Kitchen Street raised major concerns that the buildings proposed wouldn’t be sufficiently soundproofed, and that the initial noise assessment was inadequate, not looking into noise levels at closing time (noisy punters tend to generate more complaints than loud bass) and assuming the club’s much loved smoking yard closes earlier than it in fact does.
In the meeting on the 20th December, Liverpool Councillors’ responses appeared ignorant of cultural concerns and condescending towards the venues (and people) concerned. Similar to Councillor Hetty Wood’s tweeted comments that the “simple hashtag” #savekitchenstreet was “disingenuous for the present circumstances”, in the hearing 24 Kitchen Street’s worries seemed inadequately addressed.

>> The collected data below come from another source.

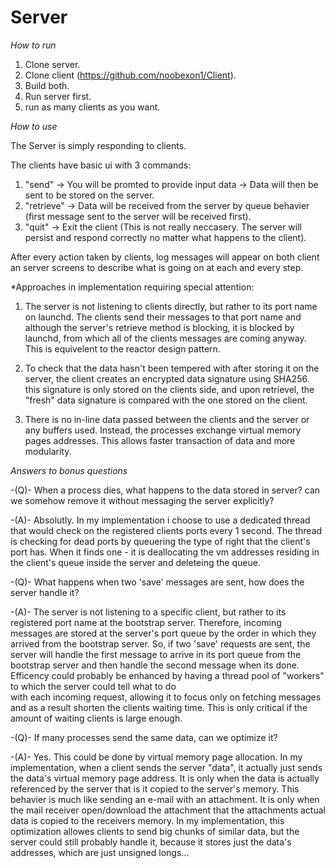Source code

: # Server

*How to run*

1) Clone server.
2) Clone client (https://github.com/noobexon1/Client).
3) Build both.
4) Run server first.
5) run as many clients as you want.

*How to use*

The Server is simply responding to clients.

The clients have basic ui with 3 commands:

1) "send" -> You will be promted to provide input data -> Data will then be sent to be stored on the server.
2) "retrieve" -> Data will be received from the server by queue behavier (first message sent to the server will be received first).
3) "quit" -> Exit the client (This is not really neccasery. The server will persist and respond correctly no matter what happens to the client).

After every action taken by clients, log messages will appear on both client an server screens to describe what is going on at each and every step.

*Approaches in implementation requiring special attention:

1) The server is not listening to clients directly, but rather to its port name on launchd. 
The clients send their messages to that port name and although the server's retrieve method is blocking,
it is blocked by launchd, from which all of the clients messages are coming anyway. This is equivelent to the reactor design pattern.

2) To check that the data hasn't been tempered with after storing it on the server, the client creates an encrypted data signature
using SHA256. this signature is only stored on the clients side, and upon retrievel, the "fresh" data signature is compared with the 
one stored on the client.

3) There is no in-line data passed between the clients and the server or any buffers used. 
Instead, the processes exchange virtual memory pages addresses. This allows faster transaction of data and more modularity. 

*Answers to bonus questions*

-(Q)-
When a process dies, what happens to the data stored in server? can we somehow remove it without messaging the server explicitly?

-(A)- 
Absolutly. In my implementation i choose to use a dedicated thread that would check on the registered clients ports every 1 second.
The thread is checking for dead ports by queuering the type of right that the client's port has.
When it finds one - it is deallocating the vm addresses residing in the client's queue inside the server and deleteing the queue. 

-(Q)-
What happens when two 'save' messages are sent, how does the server handle it?	 

-(A)- 
The server is not listening to a specific client, but rather to its registered port name at the bootstrap server.
Therefore, incoming messages are stored at the server's port queue by the order in which they arrived from the bootstrap server.
So, if two 'save' requests are sent, the server will handle the first message to arrive in its port queue from the bootstrap server and then
handle the second message when its done. 
Efficency could probably be enhanced by having a thread pool of "workers" to which the server could tell what to do  
with each incoming request, allowing it to focus only on fetching messages and as a result shorten the clients waiting time.
This is only critical if the amount of waiting clients is large enough.

-(Q)- If many processes send the same data, can we optimize it?

-(A)-
Yes. This could be done by virtual memory page allocation. 
In my implementation, when a client sends the server "data", it actually just sends the data's virtual memory page address.
It is only when the data is actually referenced by the server that is it copied to the server's memory. 
This behavier is much like sending an e-mail with an attachment. It is only when the mail receiver open/download the attachment that 
the attachments actual data is copied to the receivers memory.
In my implementation, this optimization allowes clients to send big chunks of similar data, but the server could still probably handle it,
because it stores just the data's addresses, which are just unsigned longs... 

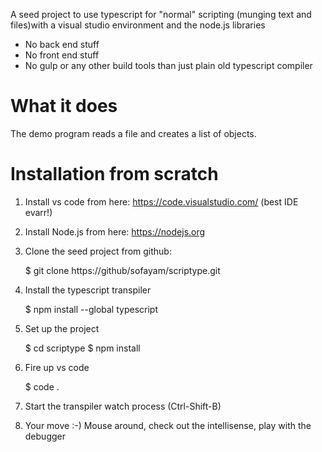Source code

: 

A seed project to use typescript for "normal" scripting (munging text and files)with a visual studio environment and the node.js libraries


* No back end stuff 
* No front end stuff
* No gulp or any other build tools than just plain old typescript compiler

# What it does

The demo program reads a file and creates a list of objects.

# Installation from scratch

1) Install vs code from here: https://code.visualstudio.com/
(best IDE evarr!)

2) Install Node.js from here:
https://nodejs.org

3) Clone the seed project from github:

   $ git clone https://github/sofayam/scriptype.git

4) Install the typescript transpiler

   $ npm install --global typescript

5) Set up the project

   $ cd scriptype
   $ npm install

6) Fire up vs code

   $ code .

7) Start the transpiler watch process (Ctrl-Shift-B)

8) Your move :-) Mouse around, check out the intellisense, play with the debugger


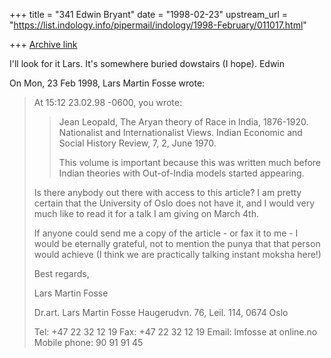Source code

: +++
title = "341 Edwin Bryant"
date = "1998-02-23"
upstream_url = "https://list.indology.info/pipermail/indology/1998-February/011017.html"

+++
[Archive link](https://list.indology.info/pipermail/indology/1998-February/011017.html)

I'll look for it Lars.  It's somewhere buried dowstairs (I hope).
Edwin

On Mon, 23 Feb 1998, Lars Martin Fosse wrote:

> At 15:12 23.02.98 -0600, you wrote:
> >Jean Leopald, The Aryan theory of Race in India, 1876-1920.
> >Nationalist and Internationalist Views.
> >Indian Economic and Social History Review, 7, 2, June 1970.
> >
> >This volume is  important because this was written much before
> >Indian theories with Out-of-India models started appearing.
> >
>
> Is there anybody out there with access to this article? I am pretty certain
> that the University of Oslo does not have it, and I would very much like to
> read it for a talk I am giving on March 4th.
>
> If anyone could send me a copy of the article - or fax it to me - I would be
> eternally grateful, not to mention the punya that that person would achieve
> (I think we are practically talking instant moksha here!)
>
> Best regards,
>
> Lars Martin Fosse
>
>
> Dr.art. Lars Martin Fosse
> Haugerudvn. 76, Leil. 114,
> 0674 Oslo
>
> Tel: +47 22 32 12 19
> Fax: +47 22 32 12 19
> Email: lmfosse at online.no
> Mobile phone: 90 91 91 45
>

The meeting appeared very much more interested in complying with the developers than maintaining a level playing field for 24KS. A proposed reduction in the Section 106 payment to help the builders afford further insulation was rejected. The suggestion of further insulation acknowledges there are flaws with the proposals, although several Councillors who proposed this voted through the application anyway, despite it being apparent the subsidy wouldn’t be granted.
Students of all the city’s universities and colleges are the most prominent beneficiaries of Liverpool’s nightlife. For many of us its cultural significance is one of the key factors in coming here: Liverpool is almost synonymous with music, and the North-West has numerous fertile underground music scenes. As many of us tend to leave after three years, the wider cultural significance of places like 24KS can be lost to the fact it is simply one of the best nights out to be had in the city. There’s nothing like swaying beneath the disco ball to Submotion Orchestra one day, finding your groove at Hot Plate another, then returning a few days later to get very 2007 at Shit Indie Disco.
Kitchen Street is a well run, safe place with a distinct commitment to providing space for a wide variety of arts, from theatre to Jazz, from Noise Rock to Reggae. It’s also a brilliantly small venue which touring acts who would not necessarily sell out the city’s larger venues can fill up, making the city more attractive to play. This helps small local acts as it means they can play with bigger acts to bigger crowds than they’d normally attract. That an event taking place at 24KS is often enough of a reason to go, without specifically knowing the act, speaks of its significance as a venue and the credence it lends to events it holds.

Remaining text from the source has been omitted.